Indeed, the narrator continues to move forward with the analysis of letter/language styles that judge the characteristics of those cultures: “Ostrogothic [Austrian gothic] kakography” [shit calligraphy or bad writing]; “Etruscan stabletalk” [ancient Italian attempts to “stabilize” language? but also filthy gossip—talk within the stables—the things behind closed doors]; the “constant labour to make” Jew and Greek pass as the same in one another’s eye [“ghimelpass [Jewish letter] through the eye of an iota [Greek letter]” / a theme within Ulysses “Jewgreek is Greekjew”], “and one peculiar sore point in the past; those throne [monarchy but also thrown] open doubleyous (of an early muddy terranean origin)” (FW 120.22-27) [“w” keeping with a developing pattern of “E” (Greek) “M” (Egyptian)”W” (Mediterranean)—the signs of HCE at various stages in human history—reminding us once again that it is history being interpreted, judged, misinterpreted, reinterpreted, and sometimes based on how the story/letters/language is presented, and not our understanding of what has been written]. It is “hornful digamma [di=2, gamma = C, but also dilemma] of your bornabarbar” (FW 120.34). Barbarians, here, is used in a definition similar to its Greek origin—anyone who is not of “our” culture.
We did not get to talk much of the following section during the meeting (I was fumbling and bumbling what I wanted to say and unable to make the connections I wanted to make) —Feel free to skip what I have tried to develop here to make the connection I wanted to make when we did actually talk about this section:
To back up this claim—Joyce references one of his lesser known works—
“the Aranman ingperwhis through the hole of his hat, indicating that the words which
follow may be taken in any order desired, hole of Aran man the hat through the
whispering his ho” (FW 121.12-14).
The reference is to Joyce’s 1912 article he wrote while in Galway with Nora and their children, submitted for publication in the Il Piccolo della Sera newspaper in Trieste, Italy: “The Mirage of the Fisherman of Aran: England’s Saftey Valve in Case of War” (Critical Writings 234-37). Within the article, Joyce comments on a British plan to build a new port in Galway—one that will connect Canada to the United Kingdom through Ireland—allowing for the flow of “granary,” “goods,” “passengers” “wealth” and “energy” into Galway and through to Dublin and Holyhead before making its way to London—a plan that would pump life “through this new artery of an Ireland drained of blood” (CW 235).

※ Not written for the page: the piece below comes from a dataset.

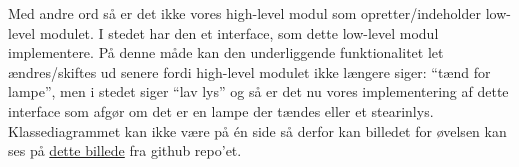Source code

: 
Med andre ord så er det ikke vores high-level modul som opretter/indeholder low-level modulet. I stedet har den et interface, som dette low-level modul implementere.
På denne måde kan den underliggende funktionalitet let ændres/skiftes ud senere fordi high-level modulet ikke længere siger: “tænd for lampe”, men i stedet siger “lav lys” og så er det nu vores implementering af dette interface som afgør om det er en lampe der tændes eller et stearinlys.\\ 

Klassediagrammet kan ikke være på én side så derfor kan billedet for øvelsen kan ses på  \href{https://raw.githubusercontent.com/BjornNorgaard/I4SWD/bdd4a11a87f182d81b3ed81409a2052e45be82c3/Eksamen/Disposition/figs/compressionstockings_classdiagram.PNG}{dette billede} fra github repo'et.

This sentiment, Joyce writes, compares to the mirage of the poor fisherman of Aran—a mirage of independence—as “Up until a few years ago the village elected its own king, had its own mode of dress, passed its own laws and lived it itself. The wedding rings of the inhabitants are still decorated with the king’s crest: two joined hands supporting a crowned heart” (CW 234). This bliss of independence, a separateness from their “United Kingdom,” seemingly is the mirage of the fisherman’s life. It is the conflict that will come with the creation of this new port—a complete misunderstanding of a people, of a culture, of a way of life.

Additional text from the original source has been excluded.